Only the records, exactly as written, belong in the answer; pictures do not.

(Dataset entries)
====================
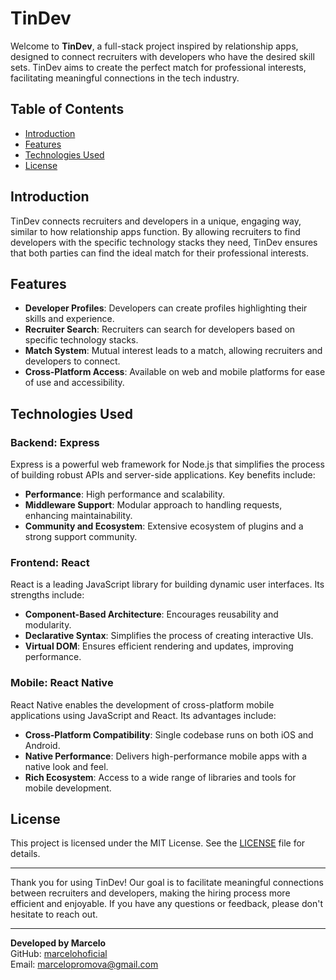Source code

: # TinDev

Welcome to **TinDev**, a full-stack project inspired by relationship apps, designed to connect recruiters with developers who have the desired skill sets. TinDev aims to create the perfect match for professional interests, facilitating meaningful connections in the tech industry.

## Table of Contents

- [Introduction](#introduction)
- [Features](#features)
- [Technologies Used](#technologies-used)
- [License](#license)

## Introduction

TinDev connects recruiters and developers in a unique, engaging way, similar to how relationship apps function. By allowing recruiters to find developers with the specific technology stacks they need, TinDev ensures that both parties can find the ideal match for their professional interests.

## Features

- **Developer Profiles**: Developers can create profiles highlighting their skills and experience.
- **Recruiter Search**: Recruiters can search for developers based on specific technology stacks.
- **Match System**: Mutual interest leads to a match, allowing recruiters and developers to connect.
- **Cross-Platform Access**: Available on web and mobile platforms for ease of use and accessibility.

## Technologies Used

### Backend: Express

Express is a powerful web framework for Node.js that simplifies the process of building robust APIs and server-side applications. Key benefits include:
- **Performance**: High performance and scalability.
- **Middleware Support**: Modular approach to handling requests, enhancing maintainability.
- **Community and Ecosystem**: Extensive ecosystem of plugins and a strong support community.

### Frontend: React

React is a leading JavaScript library for building dynamic user interfaces. Its strengths include:
- **Component-Based Architecture**: Encourages reusability and modularity.
- **Declarative Syntax**: Simplifies the process of creating interactive UIs.
- **Virtual DOM**: Ensures efficient rendering and updates, improving performance.

### Mobile: React Native

React Native enables the development of cross-platform mobile applications using JavaScript and React. Its advantages include:
- **Cross-Platform Compatibility**: Single codebase runs on both iOS and Android.
- **Native Performance**: Delivers high-performance mobile apps with a native look and feel.
- **Rich Ecosystem**: Access to a wide range of libraries and tools for mobile development.

## License

This project is licensed under the MIT License. See the [LICENSE](LICENSE) file for details.

---

Thank you for using TinDev! Our goal is to facilitate meaningful connections between recruiters and developers, making the hiring process more efficient and enjoyable. If you have any questions or feedback, please don't hesitate to reach out.

---

**Developed by Marcelo**  
GitHub: [marcelohoficial](https://github.com/marcelohoficial)  
Email: [marcelopromova@gmail.com](mailto:marcelopromova@gmail.com)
====================
→ **Reply**
Source code

: # TinDev

Welcome to **TinDev**, a full-stack project inspired by relationship apps, designed to connect recruiters with developers who have the desired skill sets. TinDev aims to create the perfect match for professional interests, facilitating meaningful connections in the tech industry.

## Table of Contents

- [Introduction](#introduction)
- [Features](#features)
- [Technologies Used](#technologies-used)
- [License](#license)

## Introduction

TinDev connects recruiters and developers in a unique, engaging way, similar to how relationship apps function. By allowing recruiters to find developers with the specific technology stacks they need, TinDev ensures that both parties can find the ideal match for their professional interests.

## Features

- **Developer Profiles**: Developers can create profiles highlighting their skills and experience.
- **Recruiter Search**: Recruiters can search for developers based on specific technology stacks.
- **Match System**: Mutual interest leads to a match, allowing recruiters and developers to connect.
- **Cross-Platform Access**: Available on web and mobile platforms for ease of use and accessibility.

## Technologies Used

### Backend: Express

Express is a powerful web framework for Node.js that simplifies the process of building robust APIs and server-side applications. Key benefits include:
- **Performance**: High performance and scalability.
- **Middleware Support**: Modular approach to handling requests, enhancing maintainability.
- **Community and Ecosystem**: Extensive ecosystem of plugins and a strong support community.

### Frontend: React

React is a leading JavaScript library for building dynamic user interfaces. Its strengths include:
- **Component-Based Architecture**: Encourages reusability and modularity.
- **Declarative Syntax**: Simplifies the process of creating interactive UIs.
- **Virtual DOM**: Ensures efficient rendering and updates, improving performance.

### Mobile: React Native

React Native enables the development of cross-platform mobile applications using JavaScript and React. Its advantages include:
- **Cross-Platform Compatibility**: Single codebase runs on both iOS and Android.
- **Native Performance**: Delivers high-performance mobile apps with a native look and feel.
- **Rich Ecosystem**: Access to a wide range of libraries and tools for mobile development.

## License

This project is licensed under the MIT License. See the [LICENSE](LICENSE) file for details.

---

Thank you for using TinDev! Our goal is to facilitate meaningful connections between recruiters and developers, making the hiring process more efficient and enjoyable. If you have any questions or feedback, please don't hesitate to reach out.

---

**Developed by Marcelo**  
GitHub: [marcelohoficial](https://github.com/marcelohoficial)  
Email: [marcelopromova@gmail.com](mailto:marcelopromova@gmail.com)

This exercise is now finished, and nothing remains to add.